Heaven and Hell
April 21, 2008 by estherbintliff
On Saturday I saw ‘The Last Days of Judas Iscariot‘ at the Almeida. The lights went down to reveal a stage littered with broken grey slate tiles; like a room half-built, with a single chair in the centre and a couple of scruffy desks at each side. This was purgatory, otherwise known as ‘Hope’, and we were about to watch a lawyer plead for her client - Judas Iscariot - to be lifted out of eternal damnation and allowed into heaven.
Ruled over by an irascible judge who is himself waiting with ever-decreasing hope for a ticket to the pearly gates, the court calls a number of bizarre witnesses, including, at one point, Satan, who rises dramatically out of the floor in a white suit and open-necked black silk shirt.
Written by Stephen Adly Guirgis, (the New York-based actor/writer who also created the runaway hit ‘Jesus Hopped the A-Train‘) ‘The Last Days…’ is a loud, angry, intelligent howl at the contradictions inherent in much established church theology, but also simply a brilliant and bracing piece of theatre.

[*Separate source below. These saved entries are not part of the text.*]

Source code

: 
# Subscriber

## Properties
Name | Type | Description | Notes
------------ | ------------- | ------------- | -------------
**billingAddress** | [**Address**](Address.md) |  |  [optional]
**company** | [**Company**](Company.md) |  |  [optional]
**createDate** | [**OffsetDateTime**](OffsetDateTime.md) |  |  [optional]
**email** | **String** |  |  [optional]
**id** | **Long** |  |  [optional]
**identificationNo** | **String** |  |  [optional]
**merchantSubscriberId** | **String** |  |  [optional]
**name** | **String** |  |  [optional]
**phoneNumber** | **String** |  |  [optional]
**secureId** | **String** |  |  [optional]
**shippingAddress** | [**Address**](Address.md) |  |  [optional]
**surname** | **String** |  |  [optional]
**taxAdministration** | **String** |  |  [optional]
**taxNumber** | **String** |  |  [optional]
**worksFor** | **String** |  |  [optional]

The play examines whether God’s mercy can be truly universal and still allow for a place called hell, taking the example of Jesus’ most infamous betrayer to grapple with the very foundations of Christian belief. It is in no way a straightforward condemnation of faith, nor its unquestioning advocate.

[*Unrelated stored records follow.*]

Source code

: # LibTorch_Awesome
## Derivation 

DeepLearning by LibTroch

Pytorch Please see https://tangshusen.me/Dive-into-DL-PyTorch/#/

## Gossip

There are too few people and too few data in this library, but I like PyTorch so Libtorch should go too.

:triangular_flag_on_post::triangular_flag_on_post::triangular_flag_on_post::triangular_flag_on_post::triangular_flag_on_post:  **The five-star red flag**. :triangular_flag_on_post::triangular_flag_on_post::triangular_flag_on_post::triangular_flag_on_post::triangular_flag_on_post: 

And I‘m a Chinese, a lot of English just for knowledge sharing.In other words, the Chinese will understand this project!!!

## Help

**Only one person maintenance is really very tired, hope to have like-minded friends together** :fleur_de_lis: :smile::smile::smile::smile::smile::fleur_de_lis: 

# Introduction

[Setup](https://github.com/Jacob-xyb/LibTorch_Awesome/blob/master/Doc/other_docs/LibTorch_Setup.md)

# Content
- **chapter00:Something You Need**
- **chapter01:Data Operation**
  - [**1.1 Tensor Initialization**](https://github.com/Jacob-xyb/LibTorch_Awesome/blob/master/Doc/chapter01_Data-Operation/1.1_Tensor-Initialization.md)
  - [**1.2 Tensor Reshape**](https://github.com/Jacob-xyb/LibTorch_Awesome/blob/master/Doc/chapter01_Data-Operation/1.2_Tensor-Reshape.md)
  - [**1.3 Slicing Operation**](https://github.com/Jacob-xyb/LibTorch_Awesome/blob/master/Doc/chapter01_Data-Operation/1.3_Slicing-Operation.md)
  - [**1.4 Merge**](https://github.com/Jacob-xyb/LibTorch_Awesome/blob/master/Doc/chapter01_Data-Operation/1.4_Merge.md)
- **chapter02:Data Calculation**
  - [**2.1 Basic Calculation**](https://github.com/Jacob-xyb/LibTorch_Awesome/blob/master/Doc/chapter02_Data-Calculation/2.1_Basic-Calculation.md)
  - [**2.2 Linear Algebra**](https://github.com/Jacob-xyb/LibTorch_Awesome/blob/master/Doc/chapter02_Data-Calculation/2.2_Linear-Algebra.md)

Rather it collects a huge diversity of philosophical thought, argument and common sense and throws them onto the stage in quick-fire, non-stop, hip-hopped dialogue, packaging its theological debate into utterly compelling drama. The language is laden with the coarsest of swear-words; the mental violence imposed on the play’s namesake by his own conscience is at times almost unwatchable (Joseph Mawle as Judas deserves a medal); yet the humour and sharp profundity of Guirgis’ script made the play one of the most engaging experiences I’ve had in the theatre for a long time.

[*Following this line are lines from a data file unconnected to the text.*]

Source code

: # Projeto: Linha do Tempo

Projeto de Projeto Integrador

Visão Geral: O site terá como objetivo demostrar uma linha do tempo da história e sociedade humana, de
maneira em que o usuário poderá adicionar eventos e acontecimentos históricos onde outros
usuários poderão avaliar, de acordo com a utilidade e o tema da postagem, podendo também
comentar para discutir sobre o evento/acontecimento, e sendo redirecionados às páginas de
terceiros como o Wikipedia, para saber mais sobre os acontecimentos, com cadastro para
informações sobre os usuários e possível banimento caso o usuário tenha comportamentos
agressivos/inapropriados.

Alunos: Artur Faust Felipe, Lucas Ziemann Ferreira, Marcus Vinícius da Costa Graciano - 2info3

Michael Billington called the production “gloriously intoxicating” in The Guardian, while the Telegraph’s Charles Spencer said it makes “most contemporary plays seem safe, timid and dull“. For me, it was a treat to see questions of heaven and earth thrown around so intelligently on the popular stage; to be at once challenged and entertained; and to watch Mother Teresa, Freud, St Monica and Satan argue about the nature of God, and our tragic willingness to embrace guilt over the terrifying derangement of redemption.